The Fundamentals of Working with Centralized Version Control Systems

As the process of software development becomes more complex, so do the requirements for maintaining the development process. As you will come to understand throughout the training, maintaining your applications, and developing code that can be updated is an important part of the development process that you will be responsible for designing. Maintaining and tracking the changes in your code is something that Version Control Systems can assist you with.
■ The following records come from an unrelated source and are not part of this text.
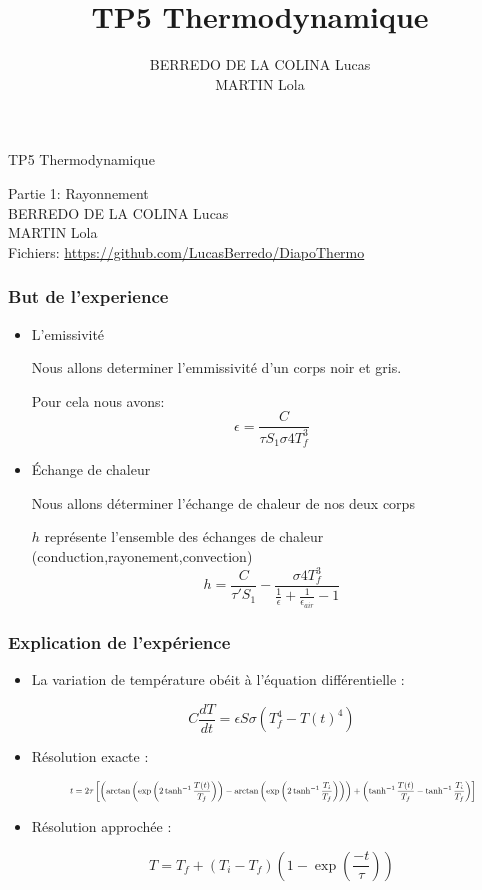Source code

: \documentclass{beamer}
\title{TP5 Thermodynamique}
\author{BERREDO DE LA COLINA Lucas\\ MARTIN Lola}
\date{}
\begin{document}
\begin{frame}
\vfill
\Huge{TP5 Thermodynamique}

\Large{Partie 1: Rayonnement}
\\[2em]
\large{BERREDO DE LA COLINA Lucas\\ MARTIN Lola}
\\[2em]
{\small Fichiers: \url{https://github.com/LucasBerredo/DiapoThermo}}

\end{frame}





\begin{frame}
\frametitle{But de l'experience}

\begin{itemize}
	\item{L'emissivité}
    

    Nous allons determiner l'emmissivité d'un corps noir et gris.

    Pour cela nous avons:
    \[
    \epsilon = \frac{C}{\tau S_1 \sigma 4 T_f^3}
    \]

    \item{Échange de chaleur}

    
    Nous allons déterminer l'échange de chaleur de nos deux corps
    
    $h$ représente l'ensemble des échanges de chaleur (conduction,rayonement,convection)
    \[
    h= \frac{C}{\tau' S_1}-\frac{\sigma 4 T_f^3}{\frac{1}{\epsilon}+\frac{1}{\epsilon_{air}}-1}
    \]

\end{itemize}

\end{frame}





\begin{frame}
\frametitle{Explication de l'expérience}

\begin{itemize}
    \item La variation de température obéit à l'équation différentielle :

    \[
    C \frac{dT}{dt} = \epsilon S \sigma \left( T_f^4 - T(t)^4 \right)
    \]

    \item Résolution exacte :

    \[
    \scalebox{0.62}{
    $\displaystyle
    t = 2\tau \left[
    \left( \arctan\left( \exp\left( 2 \tanh^{-1} \frac{T(t)}{T_f} \right) \right)
    - \arctan\left( \exp\left( 2 \tanh^{-1} \frac{T_i}{T_f} \right) \right) \right)
    + \left( \tanh^{-1} \frac{T(t)}{T_f} - \tanh^{-1} \frac{T_i}{T_f} \right)
    \right]
    $}
    \]

    \item Résolution approchée :

    \[
    T = T_f + (T_i - T_f) \left( 1 - \exp\left( \frac{-t}{\tau} \right) \right)
    \]

\end{itemize}
\end{frame}
\end{document}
A Version Control System (VCS) or Revision Control System is a set of tools that can be used to create records of the different states of your project. These states will often be referred to as revisions. Revisions will usually have a number associated with them for identification purposes, such as the first version of your codebase might be called “revision 1” the next might be called “revision 1.1” and so on. VCS stores the historical data that makes each version/revision different from the next, and through a VCS we can restore different versions of our codebase when necessary

What is GitHub?

Github is a remote hosting service with an integrated set of tools for assisting with software development via a VCS. At its core, GitHub provides developers with a remote location to store the projects they are working on, based on historical processes used to create the projects. This differentiates substantially from a trivial backup facility, where a resource’s history may not be taken into consideration. GitHub relies substantially on other software called Git to achieve this. While GitHub focuses on the remote requirements of VCS, Git’s primary purpose is to fulfil the localized requirements for VCS. 

It’s also worth noting that there are other remote VCS services, GitHub just tends to be one of the more popular ones. Although GitHub is the remote VCS we have chosen for this course, we nonetheless encourage you to examine others which may also provide facilities that are more suitable for your project’s needs, such as BitBucket.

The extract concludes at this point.